County-wide smoke-free ordinance discussed; Magistrates have differing opinions on the issue
Published 3:34 pm Thursday, January 27, 2022
The Boyle County Fiscal Court discussed a possible ordinance to make the county smoke-free at its meeting on Tuesday.
Both Danville and Perryville already have smoke-free ordinances. With the one in Perryville enacted recently, magistrates said it has done surprisingly well.
The ordinance in Danville has been in effect since 2008. The ban forbids smoking inside public places like restaurants, stores, and other workplaces. Citizens also cannot smoke within 10 feet of building entrances. The county would likely base its ordinance on the one in Danville.
Boyle County Public Health Director Brent Blevins gave his opinion on the matter, showing support for the ordinance. He said it’s a good idea both economically and for everyone’s health, and doesn’t believe there are any downsides.
Blevins said there’s enough evidence to say smoking indoors affects other people around due to second-hand smoke inhalation, which can cause health problems in many people.
“It’s not so much that they are going to smoke at home, or in their car or outside; it’s just smoking in public, private-type businesses where other people are,” Blevins said. “To me that’s the difference because [smoking] affects other people in that establishment.”
Magistrate Jason Cullen expressed support for the ordinance, saying it would attract businesses and promote tourism.
“It makes it easier if we’re trying to attract businesses to come here,” Cullen said. “We’re 1,000-plus employees short in this county, so the more stipulations an actual business has to put on who they’ll hire makes it harder for them to actually get that employee.”
Magistrate Phil Sammons said he thinks the county would be going too far by telling people they can’t smoke in public.
“It sends a clear message to me that we’re being overruling; because if a guy’s got a little welding shop and he’s got one employee, and he’s got friends coming in and most of them smoke, and [then they] can’t come in if they smoke; I’m not for that in the county,” Sammons said. “These small operations don’t need it.”

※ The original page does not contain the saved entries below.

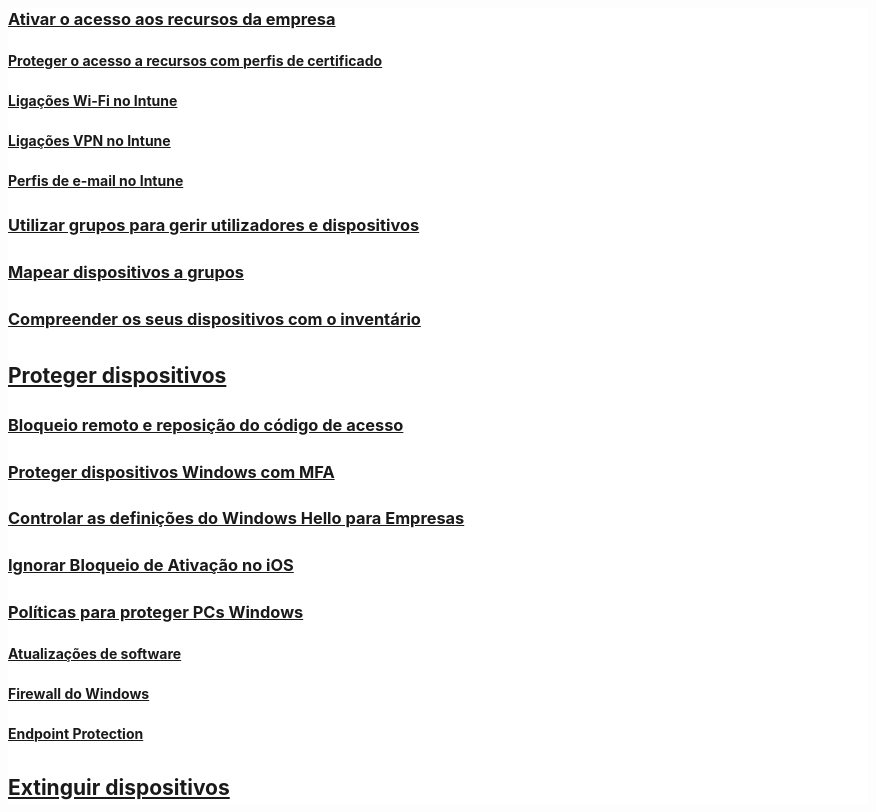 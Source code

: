 
### [Ativar o acesso aos recursos da empresa](enable-access-to-company-resources-with-microsoft-intune.md)
#### [Proteger o acesso a recursos com perfis de certificado](secure-resource-access-with-certificate-profiles.md)
#### [Ligações Wi-Fi no Intune](wi-fi-connections-in-microsoft-intune.md)
#### [Ligações VPN no Intune](vpn-connections-in-microsoft-intune.md)
#### [Perfis de e-mail no Intune](configure-access-to-corporate-email-using-email-profiles-with-microsoft-intune.md)
### [Utilizar grupos para gerir utilizadores e dispositivos](use-groups-to-manage-users-and-devices-with-microsoft-intune.md)
### [Mapear dispositivos a grupos](categorize-devices-with-device-group-mapping-in-microsoft-intune.md)
### [Compreender os seus dispositivos com o inventário](understand-your-devices-with-inventory-in-microsoft-intune.md)


## [Proteger dispositivos](protect-your-devices-with-microsoft-intune.md)
### [Bloqueio remoto e reposição do código de acesso](use-remote-lock-and-passcode-reset-in-microsoft-intune.md)
### [Proteger dispositivos Windows com MFA](protect-windows-devices-with-multi-factor-authentication.md)
### [Controlar as definições do Windows Hello para Empresas](control-microsoft-passport-settings-on-devices-with-microsoft-intune.md)
### [Ignorar Bloqueio de Ativação no iOS](help-protect-ios-devices-with-activation-lock-bypass-for-microsoft-intune.md)
### [Políticas para proteger PCs Windows](policies-to-protect-windows-pcs-in-microsoft-intune.md)
#### [Atualizações de software](keep-windows-pcs-up-to-date-with-software-updates-in-microsoft-intune.md)
#### [Firewall do Windows](help-protect-windows-pcs-using-windows-firewall-policies-in-microsoft-intune.md)
#### [Endpoint Protection](help-secure-windows-pcs-with-endpoint-protection-for-microsoft-intune.md)

## [Extinguir dispositivos](retire-devices-from-microsoft-intune-management.md)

Magistrates cited enforcement as an obstacle. Cullen, who owned The Hub coffeehouse and cafe on Main Street for seven years, said people would smoke right outside the entrance on a regular basis. Cullen would always ask people to go 10 feet around the corner. He said he hardly got complaints in doing so.
“There’s always enforcement issues, it doesn’t matter what ordinance you have; for the most part it seems like there’s always an enforcement issue somewhere,” Blevins said.
Sammons said most businesses, especially restaurants, have smoke-free policies of their own, and therefore do not need a county ordinance. He and Magistrate Ronnie Short are against the ordinance.
Magistrate Tom Ellis did not express an opinion. The other three magistrates are in support of it. There will be a presentation of the ordinance at the next meeting.
IT Director Bill Nichols announced that the county has launched its new website. They changed the website address from boylecountyky.com to boylecountyky.gov. All links ending in “.com” will automatically redirect to the new site.
Nichols said the site is still under some development, and may experience some issues until it is completely done.
Nichols showed the court some new pages, including a county calendar for meetings and other events. He also wants to implement community events into the calendar. There is also a complete directory with contact information for all county staff, magistrates and businesses on the website.
He said they will continue adding some things to the site, and magistrates can suggest to him what to add.
In other business, the Fiscal Court:
• Issued an emergency declaration to immediately purchase a new ambulance. With emergency powers requested by Judge Executive Howard Hunt and approved by the court, EMS did not have to go through a normal bid and approval process to buy an ambulance.
EMS Director Mike Rogers said they had purchased new ambulances recently, but due to a high demand for ambulances, the county will not receive them until at least next year. Their current ambulances are aging and several have broken down.
Rogers had found two demo model ambulances available right away. One of them was sold within three days.
He said if the court does not approve a purchase of the other model soon, they may lose it and the county would be stuck without another ambulance for months.
“Far too often we run with just the amount of trucks we have, so if we have three crews running a day, we have three trucks running and that’s it,” Rogers said. “If one more breaks, we’ll have more people than trucks. We can’t meet the volume without having ambulances.”
Cullen said Boyle has reached out to other counties like Lincoln and Garrard for ambulance aid three times more the past year than any other year.
Without the emergency declaration, the county would not have another vehicle for at least nine to 10 months.
With the approval, EMS will receive the ambulance March 1.
• Reappointed Agnes Bartleson to the Boyle County Health Board.
• Cullen is planning to have a Pulse of the People open forum for district four on Feb. 10.
• Public Works Director Duane Campbell said after several recent snowstorms, the county’s salt supply is in good shape. They’ve had two salt deliveries which arrived on time.
Plows have gone out five times. They had some mechanical issues with a plow early on, but were able to get it fixed.
“We’ve been fortunate in the way we’ve been able to fight these storms,” Campbell said.
Sammons thanked Campbell for him and his crew’s dedication to snow removal this year.